Art is just like music, when you look at art and open your ears, you ought to hear music. Look at a painting of a girl sitting by a piano that’s music with lyrics, look at abstract art it’s like an instrumental piece of music. No one questions that instrumental music brings pleasure, no one complains that they don’t “get” instrumental music. Well, it’s just the same with an abstract painting, what instrumental music is to the ears, abstract painting is to your eyes. A truly wonderful piece of art can inspire music in your head. And just like a piece of instrumental music can sometimes be a story or sometimes just shapes in your head, similarly an abstract painting can sometimes be interpreted and sometimes just appreciated for what it is – a pleasure to behold. Treat art like music and you’ll open a whole new world. Open your eyes, look at the painting, do you like it? Does it make you feel good, happy, sad, excited, dulled? You don’t need to know technique or the interpretation of art, just know what you feel and slowly you’ll pick up the rest. Perhaps Kandinsky my favourite painter shared this theory with me- he named his masterpieces in abstract work after musical terms, he called them compositions.

16 February 2009

The F-word Rant

Sindhu Shankar is not a feminist, she doesn’t even like them. When asked to speak about them in an English Class years and years (think two) ago all she had to say was that She was not one, that her friend Ramsub is one and that feminists are crazy, out of control women who muddle up their issues by running after dogs in Calcutta. (Another classmate also speaking about his distaste for feminists had compared them to the always overzealous PETA and Sindhu had muddled up the issues by hearing that it was the feminists who were chasing dogs).
So there you have it. Sindhu Shankar is not a feminist, Feminists muddle up Issues and lastly I am one. I agree with 2 of the above suggestions and disagree with one. Firstly I agree with the last statement, I am a feminist. I also agree with the fact that Feminists muddle up issues and lastly I do not agree with Sindhu about her status as a feminist.
Perhaps Sindhu thinks she is not a feminist because the definition of a feminist is muddled and confused, but anyway this post isn’t about why Sindhu thinks she is not a feminist but rather about why and how I think I am one and my muddled views on what feminism means to me.
Feminism for me is about correcting the cultural lag. Years and years ago (think hundreds) physical strength was a rather important quality for anyone with ambition or a family to provide for to possess. A job on the battlefield entailed wielding 100kg swords and wearing armour which weighed 200 kg (sourced from Fort guides across India) and at the same time being able to lift your hand and legs to strike and run away respectively.

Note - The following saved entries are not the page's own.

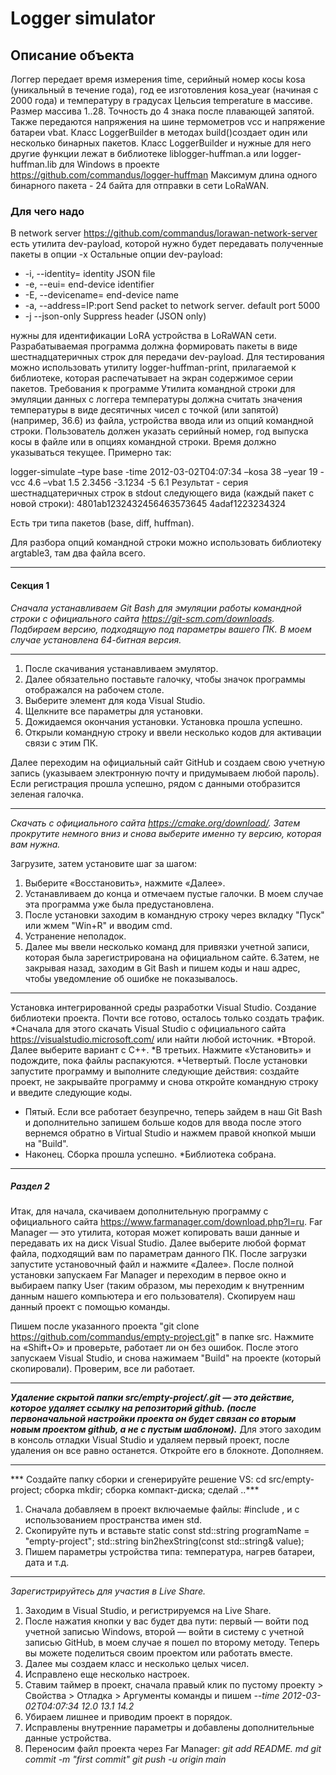 ﻿# Logger simulator
 
## Описание объекта

Логгер передает время измерения time, серийный номер косы kosa (уникальный в течение года),  год ее изготовления kosa_year 
(начиная с 2000 года) и температуру в градусах Цельсия temperature  в массиве. Размер массива 1..28. 
Точность до 4 знака после плавающей запятой.
Также передаются напряжения на шине термометров vcc и напряжение батареи vbat.
Класс LoggerBuilder в методах build()создает один или несколько бинарных пакетов. 
Класс LoggerBuilder и нужные для него другие функции лежат в библиотеке liblogger-huffman.a или logger-huffman.lib для Windows в проекте 
https://github.com/commandus/logger-huffman 
Максимум длина одного бинарного пакета - 24 байта для отправки в сети LoRaWAN.

### Для чего надо
В network server https://github.com/commandus/lorawan-network-server есть утилита dev-payload, которой нужно будет передавать полученные пакеты в опции -x
Остальные опции dev-payload:
 + -i, --identity= identity JSON file
 + -e, --eui= end-device identifier
 + -E, --devicename= end-device name
 + -a, --address=IP:port Send packet to network server. default port 5000
 + -j --json-only Suppress header (JSON only)

нужны для идентификации LoRA устройства в LoRaWAN сети. 
Разрабатываемая программа должна формировать пакеты в виде шестнадцатеричных строк для передачи dev-payload.
Для тестирования можно использовать утилиту logger-huffman-print, прилагаемой к библиотеке, 
которая распечатывает на экран содержимое серии пакетов.
Требования к программе 
Утилита командной строки для эмуляции данных с логгера температуры должна считать значения температуры в виде десятичных чисел с точкой 
(или запятой) (например, 36.6) из файла, устройства ввода или из опций командной строки. Пользователь должен указать серийный номер, 
год выпуска косы в файле или в опциях командной строки. Время должно указываться текущее.
Примерно так:

logger-simulate –type base -time  2012-03-02T04:07:34 –kosa 38 –year 19 -vcc 4.6 –vbat 1.5 2.3456 -3.1234 -5 6.1 
Результат - серия шестнадцатеричных строк в stdout следующего вида (каждый пакет с  новой строки):
4801ab1232432456463573645
4adaf1223234324

Есть три типа пакетов (base, diff, huffman).

Для разбора опций командной строки можно использовать библиотеку argtable3, там два файла всего.

---
#### Секция 1

_Сначала устанавливаем Git Bash для эмуляции работы командной строки с официального сайта https://git-scm.com/downloads.
Подбираем версию, подходящую под параметры вашего ПК. В моем случае установлена ​​64-битная версия._

---

1. После скачивания устанавливаем эмулятор.
2. Далее обязательно поставьте галочку, чтобы значок программы отображался на рабочем столе.
3. Выберите элемент для кода Visual Studio.
4. Щелкните все параметры для установки.
5. Дожидаемся окончания установки. Установка прошла успешно.
6. Открыли командную строку и ввели несколько кодов для активации связи с этим ПК.

Далее переходим на официальный сайт GitHub и создаем свою учетную запись (указываем электронную почту и придумываем любой пароль).
Если регистрация прошла успешно, рядом с данными отобразится зеленая галочка.

---

_Скачать с официального сайта https://cmake.org/download/.
Затем прокрутите немного вниз и снова выберите именно ту версию, которая вам нужна._

Загрузите, затем установите шаг за шагом:
 1. Выберите «Восстановить», нажмите «Далее».
 2. Устанавливаем до конца и отмечаем пустые галочки. В моем случае эта программа уже была предустановлена.
 3. После установки заходим в командную строку через вкладку "Пуск" или жмем "Win+R" и вводим cmd.
 4. Устранение неполадок.
 5. Далее мы ввели несколько команд для привязки учетной записи, которая была зарегистрирована на официальном сайте.
 6.Затем, не закрывая назад,
 заходим в Git Bash и пишем коды и наш адрес, чтобы уведомление об ошибке не показывалось.

---

Установка интегрированной среды разработки Visual Studio. Создание библиотеки проекта.
Почти все готово, осталось только создать трафик.
*Сначала для этого
скачать Visual Studio с официального сайта https://visualstudio.microsoft.com/ или найти любой источник.
*Второй. Далее выберите вариант с C++.
*В третьих. Нажмите «Установить» и подождите, пока файлы распакуются.
*Четвертый. После установки запустите программу и выполните следующие действия:
создайте проект, не закрывайте программу и снова откройте командную строку и введите следующие коды.
* Пятый. Если все работает безупречно,
теперь зайдем в наш Git Bash и дополнительно запишем
больше кодов для ввода после этого вернемся обратно в Virtual Studio и нажмем правой кнопкой мыши на "Build".
* Наконец. Сборка прошла успешно.
*Библиотека собрана.

---

##### Раздел 2

Итак, для начала,
скачиваем дополнительную программу с официального сайта https://www.farmanager.com/download.php?l=ru.
Far Manager — это утилита, которая может копировать ваши данные и передавать их на диск Visual Studio.
Далее выберите любой формат файла, подходящий вам по параметрам данного ПК.
После загрузки запустите установочный файл и нажмите «Далее».
После полной установки
запускаем Far Manager и переходим в первое окно и выбираем папку User
(таким образом, мы переходим к внутренним данным нашего компьютера и его пользователя).
Скопируем наш данный проект с помощью команды.

Пишем после указанного проекта "git clone https://github.com/commandus/empty-project.git" в папке src.
Нажмите на «Shift+O» и проверьте, работает ли он без ошибок.
После этого запускаем Visual Studio, и снова нажимаем "Build" на проекте (который скопировали).
Проверим, все ли работает.

---

***Удаление скрытой папки src/empty-project/.git — это действие, которое удаляет ссылку на репозиторий github.
(после первоначальной настройки проекта он будет связан со вторым новым проектом github, а не с пустым шаблоном).***
Для этого заходим в консоль отладки Visual Studio и удаляем первый проект, после удаления он все равно останется.
Откройте его в блокноте. Дополняем.

---

*** Создайте папку сборки и сгенерируйте решение VS: cd src/empty-project; сборка mkdir; сборка компакт-диска; сделай ..***
1. Сначала добавляем в проект включаемые файлы: #include <string>, <vector> и с использованием пространства имен std.
2. Скопируйте путь и вставьте static const std::string programName = "empty-project";
std::string bin2hexString(const std::string& value);
3. Пишем параметры устройства типа: температура, нагрев батареи, дата и т.д.

---

*Зарегистрируйтесь для участия в Live Share.*
1. Заходим в Visual Studio, и регистрируемся на Live Share.
2. После нажатия кнопки у вас будет два пути: первый — войти под учетной записью Windows,
второй — войти в систему с учетной записью GitHub,
в моем случае я пошел по второму методу. Теперь вы можете поделиться своим проектом или работать вместе.
3. Далее мы создаем класс и несколько целых чисел.
4. Исправлено еще несколько настроек.
5. Ставим таймер в проект, сначала правый клик по пустому проекту > Свойства > Отладка > Аргументы команды
и пишем *--time 2012-03-02T04:07:34 12.0 13.1 14.2*
6. Убираем лишнее и приводим проект в порядок.
7. Исправлены внутренние параметры и добавлены дополнительные данные устройства.
8. Переносим файл проекта через Far Manager:
 _git add README. md_
 _git commit -m "first commit"_
 _git push -u origin main_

A job on the field also required strength, as anyone who has tried to guide an obstinate 200 kg Bull to plough a field will tell you. But find me someone who has guided an obstinate bull across a field, hah! You can’t! And therein lies the rub. Tractors, technology have made physical strength on the field redundant. Machine guns and tanks have made strength on the battlefield redundant. Technology has progressed and levelled the battle err. Playing field for the sexes, we, humans haven’t progressed quite as much.
Ok farming and battling don’t remain preferred professions anymore, so why are and why were women blocked from the remaining and now more popular professions. You see years and years ago (in the hundreds again) women spent most of the productive part of their lives producing – children, they spent 9 months of a year pregnant and another 3 months breast feeding and trying to cheat the infant mortality rate of that time. This ravage on her body continued from puberty to 27 when in a tragic but routine miscarriage she passes from this hell on earth to better things in heaven (for having fulfilled her duty as a woman on earth so admirably I presume). No wonder women were confined to the house – being a woman was a full time job, it involved being pregnant, facing off day after day with an army of brats, the household chores and to top it all off, they were routinely risking death. It’s no wonder they weren’t allowed to work outside the house, who wants a hormonal pregnant lady looking after their accounts? And which employer wants an employee who might die just as the 50 foot elephant palace commissioned by the Maharjah is about to be completed.
But you know it’s not like this anymore, we have contraception now, there’s a little piece of rubber out there which has done more for civil rights than any other person or thing in the world. Today women in the “quiverfull” (what god gives we will accept – it’s a sin to use contraception) movement make headlines, “Denver woman gives birth to 18th child” and there are debates about what she’s doing to her body, her life, her children and the global food crisis.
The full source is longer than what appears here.